A woman doesn't have to give up her career aspirations because she starts a family. (Does this change something - yes, the men suddenly have to take a more active role in raising the children than was the case in the "children should be seen, not heard" era that preceded the women's rights movement). We no longer have employers that all but fire women when they become pregnant.
While some do choose to do the "stay-at-home" parent role, it's not _required_. It used to be that when a teacher became pregnant, she had to quit teaching before the pregnancy became visible, and most didn't return to the classroom later. Today, women have the choice to do as they see fit.

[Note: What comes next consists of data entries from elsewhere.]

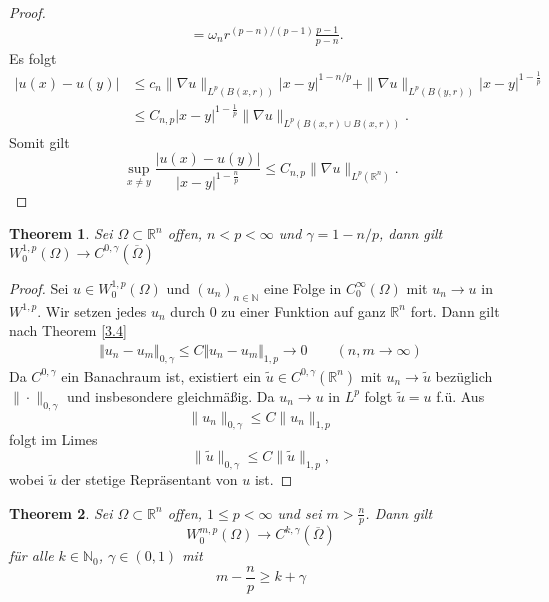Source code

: \documentclass[
paper=a4,
bibtotocnumbered,
liststotocnumbered,
tablecaptionabove,
pointlessnumbers,
twoside,
openright,
10pt
]
{report}
\newtheorem{thm}{Theorem}[chapter]
\theoremstyle{definition}
\numberwithin{equation}{chapter}
\begin{document}
\begin{proof}
\begin{align*}
	&= \omega_n r^{(p-n)/(p-1)}\frac{p-1}{p-n}.
\end{align*}
Es folgt
\begin{align*}
	|u(x)-u(y)| &\le c_n \| \nabla u\|_{L^p(B(x,r))} |x-y|^{1-n/p} +\| \nabla u\|_{L^p(B(y,r))} |x-y|^{1-\frac{1}{p}}\\
&\le C_{n,p} |x-y|^{1-\frac{1}{p}}\|\nabla u \|_{L^p(B(x,r)\cup B(x,r))}.
\end{align*}
Somit gilt
\begin{equation}
	\sup_{x\ne y} \frac{|u(x)-u(y)|}{{|x-y|}^{1-\frac{n}{p}}} \le C_{n,p} \| \nabla u\|_{L^p(\mathbb R^n)}.
\end{equation}
\end{proof}

\begin{thm}\label{3.5}
	Sei $\Omega \subset \mathbb R^n$ offen, $n<p<\infty$ und $\gamma = 1- n/p$, dann gilt $W_0^{1,p}(\Omega) \to C^{0,\gamma}(\overline{\Omega})$
\end{thm}
\begin{proof}
	Sei $u\in W_0^{1,p}(\Omega)$ und $(u_n)_{n \in \mathbb{N}}$ eine Folge in $C_0^\infty(\Omega)$ mit $u_n \to u$ in $W^{1,p}$. Wir setzen  jedes $u_n$ durch $0$ zu einer Funktion auf ganz $\mathbb R^n$ fort. Dann gilt nach Theorem \ref{3.4} 
	\begin{align*}
	\Vert u_n - u_m \Vert_{0, \gamma} \leq C \Vert u_n - u_m \Vert_{1,p} \rightarrow 0 \qquad (n,m \rightarrow \infty)
	\end{align*}
Da $C^{0,\gamma}$ ein Banachraum ist, existiert ein $\tilde u \in C^{0,\gamma}(\mathbb R^n)$ mit $u_n\to \tilde u$ bezüglich $\| \cdot \|_{0,\gamma}$ und insbesondere gleichmäßig. Da $u_n \to u$ in $L^p$ folgt $\tilde u =u$ f.ü. Aus 
	\begin{equation}
		\|u_n\|_{0,\gamma} \le C \|u_n\|_{1,p}
	\end{equation}
folgt im Limes 
	\begin{equation}
		\|\tilde u \|_{0,\gamma} \le C\| \tilde u\|_{1,p},
	\end{equation}
	wobei $\tilde u$ der stetige Repräsentant von $u$ ist.
\end{proof}
\begin{thm}\label{thm 3.6}
	Sei $\Omega \subset \mathbb R^n$ offen, $1\le p < \infty$ und sei $m>\frac{n}{p}$. Dann gilt
	\begin{equation}
	W_0^{m,p}(\Omega) \to C^{k, \gamma}(\overline{\Omega})
	\end{equation}
	für alle $k\in \mathbb N_0$, $\gamma \in (0,1)$ mit 
	\begin{equation}
	m-\frac{n}{p} \ge k + \gamma
\end{equation}
\end{thm}
\end{document}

The notion of family has changed in the intervening decades. I see families where both parents work half to 2/3 time, splitting the childcare job up as needed; others where one parent (either male or female) takes a few years hiatus from their career to care for the children, and still others who manage to make it work with both parents holding down full time careers. Women's "lib" has also liberated men - it's no longer seen as strange - or bad - for a man to stay at home and look after the children. The role of "man as provider for the family" has changed, making the man much more than a source of economic security for the woman and her children.
Are we, as a society worse off for it? No. I believe in fact we are better off ultimately. Today we can talk about situations that have gone wrong, we are free to do something about it without carrying an enormous burden of social stigma.
Does society face new challenges today? Yes. But they can be addressed in a forward-looking manner. Looking to an idealized past is a serious mistake.